Seeds of Discontent The moral sacristan must have been slacking as an engagement party arrangements were proceeding at the Villa Manin in the little village of Passarino near Udine. With a long history as an agricultural and commercial center, the Manin family welcomed many visitors from Venice and its colonies from across the sea. A germinating seed, heretofore lying dormant from one of the villa's granaries is watched over by a protectorate of six carrion crows in the dark shadows of the reedy canal where creeping ivy creeps and the weeping willows weeps. A queer congress of nature plays beyond the view of the villa: elegant pomp and the portent of transgression dances together as a metaphor for the bride-to-be's past carnal indiscretions and her sublimated need to repeat them in the future, which excoriates the adage: "Your first romantic encounter will dictate the limits of all others in the future." Our guide unwittingly stumbles into this abstruse garden bereft of the sagacity or the tools to plumb the psychological depths of Seeds of Discontent.

Lighthouse Keepers Revenge Why ponder Greek tragedies when you can just as easily create your own? Here's an example: Inspired by a respite from the cruelty of London, a seaside holiday is sabotaged by a "Seaman's Widow Fund" collection box at a train station in Beachyhead. Our travel companion's tales of her Mediterranean trysts are wed with The Maritime Museum in Oia on the island of Santorini in Greece. This boatman has a story to tell. A world-weary and heart-broken lover is burdened with the task of manning a remote lighthouse on a potentially dangerous seafaring route. Unbeknownst to his employers, he boards up the lamp with driftwood and collects the figureheads of the crashed ships. Despite the Greeks' penchant for analyzing dreams, Lighthouse Keepers Revenge needs no explanation.

A stereotypical cross-cultural decorative object becomes a thing of presage when a timer-light shuts off abruptly on a staircase landing in a small hotel in Venice. Dripping with Pathos An after-image of a multicolored drip candle in a Chianti bottle is forthwith elevated to the level of haunting harbinger in Dripping with Pathos. Every quivering drip, dribble, and trickle of the cumulative stalactite ooze conjures an Italian "grotto grip" in our traipsing traveler. Failed beseeching of strangers on the canals and bridges leaves our guide to his own devices for enlightenment.
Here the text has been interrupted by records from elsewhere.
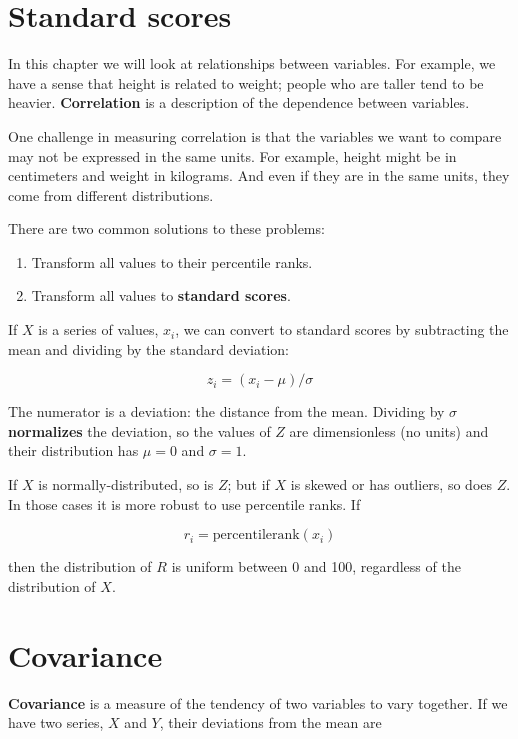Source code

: \documentclass[12pt]{book}
\begin{document}
\section{Standard scores}

In this chapter we will look at relationships between variables.  For
example, we have a sense that height is related to weight; people who
are taller tend to be heavier.  {\bf Correlation} is a description of
the dependence between variables.

One challenge in measuring correlation is that the variables we want
to compare may not be expressed in the same units.  For example, height
might be in centimeters and weight in kilograms.  And even if they are
in the same units, they come from different distributions.

There are two common solutions to these problems:

\begin{enumerate}

\item Transform all values to their percentile ranks.

\item Transform all values to {\bf standard scores}.

\end{enumerate}

If $X$ is a series of values, $x_i$, we can convert to standard
scores by subtracting the mean and dividing by the standard deviation:

\[ z_i = (x_i - \mu) / \sigma \]

The numerator is a deviation: the distance from the mean.  Dividing by
$\sigma$ {\bf normalizes} the deviation, so the values of $Z$ are
dimensionless (no units) and their distribution has $\mu=0$ and
$\sigma=1$.

If $X$ is normally-distributed, so is $Z$; but if $X$ is skewed
or has outliers, so does $Z$.  In those cases it is more robust to
use percentile ranks.  If

\[ r_i = \mathrm{percentile rank} (x_i) \]

then the distribution of $R$ is uniform between 0 and 100, regardless of
the distribution of $X$.


\section{Covariance}

{\bf Covariance} is a measure of the tendency of two variables
to vary together.  If we have two series, $X$ and $Y$, their
deviations from the mean are
\end{document}
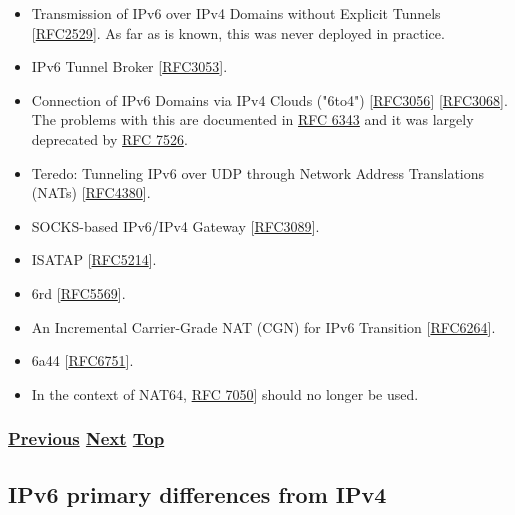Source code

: \documentclass[
]{article}
\begin{document}
\begin{itemize}
\item
  Transmission of IPv6 over IPv4 Domains without Explicit Tunnels
  {[}\href{https://www.rfc-editor.org/info/rfc2529}{RFC2529}{]}. As far
  as is known, this was never deployed in practice.
\item
  IPv6 Tunnel Broker
  {[}\href{https://www.rfc-editor.org/info/rfc3053}{RFC3053}{]}.
\item
  Connection of IPv6 Domains via IPv4 Clouds ("6to4")
  {[}\href{https://www.rfc-editor.org/info/rfc3056}{RFC3056}{]}
  {[}\href{https://www.rfc-editor.org/info/rfc3068}{RFC3068}{]}. The
  problems with this are documented in
  \href{https://www.rfc-editor.org/info/rfc6343}{RFC 6343} and it was
  largely deprecated by
  \href{https://www.rfc-editor.org/info/rfc7526}{RFC 7526}.
\item
  Teredo: Tunneling IPv6 over UDP through Network Address Translations
  (NATs) {[}\href{https://www.rfc-editor.org/info/rfc4380}{RFC4380}{]}.
\item
  SOCKS-based IPv6/IPv4 Gateway
  {[}\href{https://www.rfc-editor.org/info/rfc3089}{RFC3089}{]}.
\item
  ISATAP {[}\href{https://www.rfc-editor.org/info/rfc5214}{RFC5214}{]}.
\item
  6rd {[}\href{https://www.rfc-editor.org/info/rfc5569}{RFC5569}{]}.
\item
  An Incremental Carrier-Grade NAT (CGN) for IPv6 Transition
  {[}\href{https://www.rfc-editor.org/info/rfc6264}{RFC6264}{]}.
\item
  6a44 {[}\href{https://www.rfc-editor.org/info/rfc6751}{RFC6751}{]}.
\item
  In the context of NAT64,
  \href{https://www.rfc-editor.org/info/rfc7050}{RFC 7050}{]} should no
  longer be used.
\end{itemize}

\subsubsection{\texorpdfstring{\hyperref[translation-and-ipv4-as-a-service]{Previous}
\hyperref[ipv6-primary-differences-from-ipv4]{Next}
\hyperref[coexistence-with-legacy-ipv4]{Top}}{Previous Next Top}}\label{previous-next-top-21}

\pagebreak

\subsection{IPv6 primary differences from
IPv4}\label{ipv6-primary-differences-from-ipv4}
\end{document}
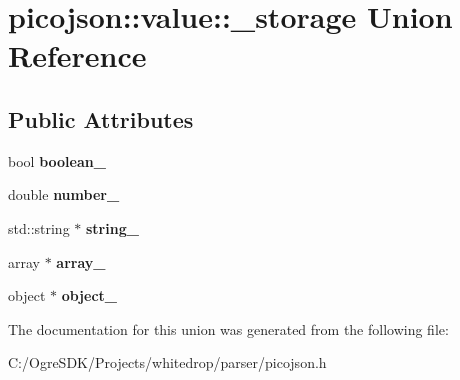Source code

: \hypertarget{unionpicojson_1_1value_1_1__storage}{\section{picojson\+:\+:value\+:\+:\+\_\+storage Union Reference}
\label{unionpicojson_1_1value_1_1__storage}
}
\subsection*{Public Attributes}
\begin{DoxyCompactItemize}
\item 
\hypertarget{unionpicojson_1_1value_1_1__storage_a612a1a8ceb65bdd2e8f09eb33074ba0b}{bool {\bfseries boolean\+\_\+}}\label{unionpicojson_1_1value_1_1__storage_a612a1a8ceb65bdd2e8f09eb33074ba0b}

\item 
\hypertarget{unionpicojson_1_1value_1_1__storage_a4fc799f222c28156f943a891e510e438}{double {\bfseries number\+\_\+}}\label{unionpicojson_1_1value_1_1__storage_a4fc799f222c28156f943a891e510e438}

\item 
\hypertarget{unionpicojson_1_1value_1_1__storage_a9ec5aa5b86bbef81b15697c936f58736}{std\+::string $\ast$ {\bfseries string\+\_\+}}\label{unionpicojson_1_1value_1_1__storage_a9ec5aa5b86bbef81b15697c936f58736}

\item 
\hypertarget{unionpicojson_1_1value_1_1__storage_aeac6ef9328845f1f6402c35bb281990a}{array $\ast$ {\bfseries array\+\_\+}}\label{unionpicojson_1_1value_1_1__storage_aeac6ef9328845f1f6402c35bb281990a}

\item 
\hypertarget{unionpicojson_1_1value_1_1__storage_ad1feb283e78999609c7a27be95e5f4df}{object $\ast$ {\bfseries object\+\_\+}}\label{unionpicojson_1_1value_1_1__storage_ad1feb283e78999609c7a27be95e5f4df}

\end{DoxyCompactItemize}


The documentation for this union was generated from the following file\+:\begin{DoxyCompactItemize}
\item 
C\+:/\+Ogre\+S\+D\+K/\+Projects/whitedrop/parser/picojson.\+h\end{DoxyCompactItemize}
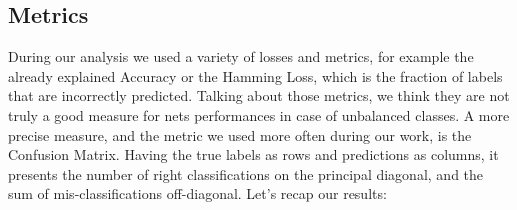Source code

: \documentclass{article}
\begin{document}

\subsection{Metrics}
During our analysis we used a variety of losses and metrics, for example the already explained Accuracy or the Hamming Loss, which is the fraction of labels that are incorrectly predicted.
Talking about those metrics, we think they are not truly a good measure for nets performances in case of unbalanced classes.
A more precise measure, and the metric we used more often during our work, is the Confusion Matrix.
Having the true labels as rows and predictions as columns, it presents the number of right classifications on the principal diagonal, and the sum of mis-classifications off-diagonal. 
Let's recap our results:
\end{document}
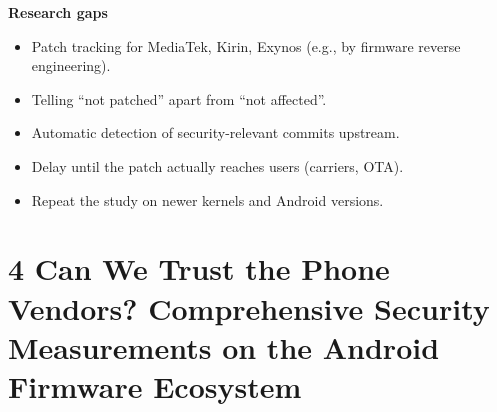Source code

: \documentclass[11pt,a4paper]{article}
\begin{document}
\begin{enumerate}
    \vspace{4pt}
    \textbf{Research gaps}
    \begin{itemize}
        \item Patch tracking for MediaTek, Kirin, Exynos (e.g., by firmware reverse engineering).
        \item Telling ``not patched'' apart from ``not affected''.
        \item Automatic detection of security-relevant commits upstream.
        \item Delay until the patch actually reaches users (carriers, OTA).
        \item Repeat the study on newer kernels and Android versions.
    \end{itemize}

\end{enumerate}

\newpage

\section{4 Can We Trust the Phone Vendors? Comprehensive Security Measurements on the Android Firmware Ecosystem}
\end{document}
Word has it that it is a perverted remnant of a virginity test left over from Marco Polo's sea-trade days. Near the temple of Diana in Ephesus was a grotto that doubled as a test for chastity. When a woman enters it and discordant sounds are heard, the woman is never seen. If however, musical sounds are heard, the woman is a pure virgin and comes from the grotto unharmed. When a long return voyage to the silken waters of Venice provides the opportunity to contemplate this carnal calumniation vitiated by stops at Greek ports for wax, an aberration of a myth is created which radiates with an incessant calling from a collective unconsciousness. From this same ear Of Venetian history is a complimentary male myth regarding the competitive size of pepper grinders that space does not permit a digression.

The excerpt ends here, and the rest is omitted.